▶ [YOUR GOAL] Every line below between the one holding "Day2: On day" and the one holding "Day3: On the", inclusive, should be copied exactly, and no other line.

(Stored records)

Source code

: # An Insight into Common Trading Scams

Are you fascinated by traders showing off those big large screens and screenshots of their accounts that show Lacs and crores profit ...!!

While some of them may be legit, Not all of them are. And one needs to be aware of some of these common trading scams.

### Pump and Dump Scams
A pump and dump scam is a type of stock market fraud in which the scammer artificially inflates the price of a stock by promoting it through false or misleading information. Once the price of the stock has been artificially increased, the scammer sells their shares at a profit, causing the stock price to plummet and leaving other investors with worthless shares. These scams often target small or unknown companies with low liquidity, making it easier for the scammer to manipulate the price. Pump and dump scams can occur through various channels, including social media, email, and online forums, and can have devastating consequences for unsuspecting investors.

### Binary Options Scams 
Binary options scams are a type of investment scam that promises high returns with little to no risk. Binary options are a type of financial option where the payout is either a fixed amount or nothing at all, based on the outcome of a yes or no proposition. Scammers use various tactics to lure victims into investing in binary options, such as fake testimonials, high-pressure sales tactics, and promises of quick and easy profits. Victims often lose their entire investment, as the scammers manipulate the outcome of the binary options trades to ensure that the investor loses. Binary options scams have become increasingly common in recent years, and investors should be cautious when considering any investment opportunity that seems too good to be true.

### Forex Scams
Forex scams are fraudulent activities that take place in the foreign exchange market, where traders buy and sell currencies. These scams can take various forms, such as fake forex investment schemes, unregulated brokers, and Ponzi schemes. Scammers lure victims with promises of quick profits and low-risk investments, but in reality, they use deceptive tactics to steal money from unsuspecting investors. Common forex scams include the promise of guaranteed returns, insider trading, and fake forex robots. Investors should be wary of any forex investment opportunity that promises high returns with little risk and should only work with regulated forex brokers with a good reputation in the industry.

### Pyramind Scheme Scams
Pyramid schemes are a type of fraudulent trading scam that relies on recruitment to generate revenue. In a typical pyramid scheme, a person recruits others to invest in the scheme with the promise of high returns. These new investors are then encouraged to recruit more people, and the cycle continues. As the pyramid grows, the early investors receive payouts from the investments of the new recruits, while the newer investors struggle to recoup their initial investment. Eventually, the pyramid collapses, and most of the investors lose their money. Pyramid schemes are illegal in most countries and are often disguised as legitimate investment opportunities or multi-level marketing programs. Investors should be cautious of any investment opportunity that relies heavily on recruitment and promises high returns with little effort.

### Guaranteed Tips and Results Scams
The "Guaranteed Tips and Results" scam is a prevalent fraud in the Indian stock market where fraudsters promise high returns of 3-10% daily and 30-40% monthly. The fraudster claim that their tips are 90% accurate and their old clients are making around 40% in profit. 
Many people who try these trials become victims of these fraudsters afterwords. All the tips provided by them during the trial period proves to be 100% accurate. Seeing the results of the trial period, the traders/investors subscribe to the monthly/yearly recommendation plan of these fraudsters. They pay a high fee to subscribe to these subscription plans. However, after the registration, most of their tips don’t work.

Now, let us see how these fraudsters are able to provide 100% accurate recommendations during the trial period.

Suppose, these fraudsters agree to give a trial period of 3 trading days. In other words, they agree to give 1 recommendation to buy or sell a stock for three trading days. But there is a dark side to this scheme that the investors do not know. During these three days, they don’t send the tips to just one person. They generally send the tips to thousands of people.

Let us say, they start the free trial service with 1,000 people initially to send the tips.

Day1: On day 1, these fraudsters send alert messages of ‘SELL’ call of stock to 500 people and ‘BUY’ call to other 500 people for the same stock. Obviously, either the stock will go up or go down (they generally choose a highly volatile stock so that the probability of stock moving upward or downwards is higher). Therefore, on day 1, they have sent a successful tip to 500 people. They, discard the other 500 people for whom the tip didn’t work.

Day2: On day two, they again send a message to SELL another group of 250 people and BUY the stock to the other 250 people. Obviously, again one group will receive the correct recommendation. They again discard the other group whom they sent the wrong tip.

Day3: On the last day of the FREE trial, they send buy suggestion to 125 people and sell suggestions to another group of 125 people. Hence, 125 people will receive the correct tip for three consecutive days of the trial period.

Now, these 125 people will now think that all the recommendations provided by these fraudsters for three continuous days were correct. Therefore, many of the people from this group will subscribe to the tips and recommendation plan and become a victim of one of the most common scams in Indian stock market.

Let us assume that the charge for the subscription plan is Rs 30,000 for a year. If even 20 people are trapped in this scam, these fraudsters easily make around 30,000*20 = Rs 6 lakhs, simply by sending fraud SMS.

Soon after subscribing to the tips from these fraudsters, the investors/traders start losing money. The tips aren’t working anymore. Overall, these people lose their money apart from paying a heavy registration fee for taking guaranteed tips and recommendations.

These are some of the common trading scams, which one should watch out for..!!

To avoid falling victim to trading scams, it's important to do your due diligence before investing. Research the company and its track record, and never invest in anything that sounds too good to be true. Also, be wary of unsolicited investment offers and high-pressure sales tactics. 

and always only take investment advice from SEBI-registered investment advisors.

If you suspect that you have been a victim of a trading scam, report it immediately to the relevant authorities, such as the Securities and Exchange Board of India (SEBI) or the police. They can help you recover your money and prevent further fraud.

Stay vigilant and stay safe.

▶ [SOLUTION TO THIS EXERCISE]
Day2: On day two, they again send a message to SELL another group of 250 people and BUY the stock to the other 250 people. Obviously, again one group will receive the correct recommendation. They again discard the other group whom they sent the wrong tip.

Day3: On the last day of the FREE trial, they send buy suggestion to 125 people and sell suggestions to another group of 125 people. Hence, 125 people will receive the correct tip for three consecutive days of the trial period.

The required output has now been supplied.